Yedi Tepeli Şehir' de Yalnız Bir İnsan

Teni soğukla titreyen bir gece, aralığın koynunda hüzünlü bakışlarıyla yatıyordu. Mahsun bedeninin ürperişi, sadakati unutulmuş dost gibi olan hislerini barındırırken, son ayın kesif suskunluğuna kırık yaşları sarılıyor ve yüzü neşesi satılık eskici hatırasına dönüyordu.

Karanlığın elzem dokusunu yoğun sis kaplarken içinden simaları küle dönmüş, yorgun ve kayıp bakışların hüzne sevk almış görünüşleri süzülüyordu.Soluğunda rüzgar ılgıt ılgıt esmiyorken kırık bir düş patlamasından yeni dönmüş yıldızların ışıltıları ise naçardı. Tavırları arkadaş canlısı olmadıklarını açıkca belli ediyor, somurtkan yüzlerine yerleşmeye çalışan gülüşler ise defedilmekten kurtulamıyordu.

Sessiz fısıltılar sokakları haraca bağlamış, hoş beş etmeye çalışan bir kaç narin ve zarif patilere bile geçit vermiyordu. Caddelerin halefi sisin ellerinde soğuk kamçılar aralığın koynundan koparılmış gecenin tenini amansızca yakıyor ve onun boğuk boğuk uğultular koyvermesine neden oluyordu.Ay ise çoktan şavkını yüklenmiş hızla kaçıyordu.

Kayıp bir şehrin dalgalarında in cin bile yoktu gönlünü eğlendiren…

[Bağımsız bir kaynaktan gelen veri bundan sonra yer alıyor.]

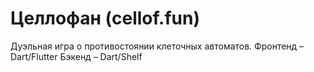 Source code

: # Целлофан (cellof.fun)
Дуэльная игра о противостоянии клеточных автоматов.
Фронтенд – Dart/Flutter
Бэкенд – Dart/Shelf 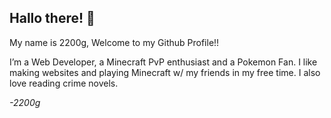 

## Hallo there! 👋

My name is 2200g, Welcome to my Github Profile!!

I’m a Web Developer, a Minecraft PvP enthusiast and a Pokemon Fan. I like making websites and playing Minecraft w/ my friends in my free time. I also love reading crime novels.


*-2200g*

<!--
**2200g/2200g** is a ✨ _special_ ✨ repository because its `README.md` (this file) appears on your GitHub profile.

Here are some ideas to get you started:

- 🔭 I’m currently working on ...
- 🌱 I’m currently learning ...
- 👯 I’m looking to collaborate on ...
- 🤔 I’m looking for help with ...
- 💬 Ask me about ...
- 📫 How to reach me: ...
- 😄 Pronouns: ...
- ⚡ Fun fact: ...
-->
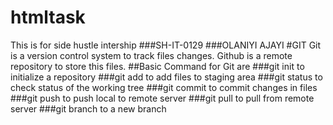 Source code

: # htmltask
This is for side hustle intership
###SH-IT-0129
###OLANIYI AJAYI
#GIT
Git is a version control system to track files changes.
Github is a remote repository to store this files.
##Basic Command for Git are
###git init to initialize a repository
###git add<file name> to add files to staging area
###git status to check status of the working tree
###git commit to commit changes in files
###git push to push local to remote server
###git pull to pull from remote server
###git branch <branch name> to a new branch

Karanlık, somurtkan çocuk misali küsmüş ve anılarına dair sesler kaçırılmış, bir bilinmeze hapsedilmişti.Aman vermeyen çığlıkları, kara mavi saçlarının hırçın ama çaresizce salınışına yoldaş olmak zorunda kalıyordu.

Zamanın küfesinin içi hüzün doluydu…

Yedi Tepeli Şehrin bir tepesinde, yalnız bir insan oturuyor ve dudaklarından, bir kısmı onlara sırnaşırken bir kısmı da karanlığı kapılıp giderken içindeki karamsarlığı yüklenmiş duman, oralardan süzülüyordu. Çorak topraklara dönmüş bu yer, yalnızlığın kırılgan izlerine ev sahipliği yaparken terk edilmiş şehrin yedi tepesinden aynı anda çıkan soluk, insanın her nefesine benzer hüsranları umuzlukla beraber servis ediyordu.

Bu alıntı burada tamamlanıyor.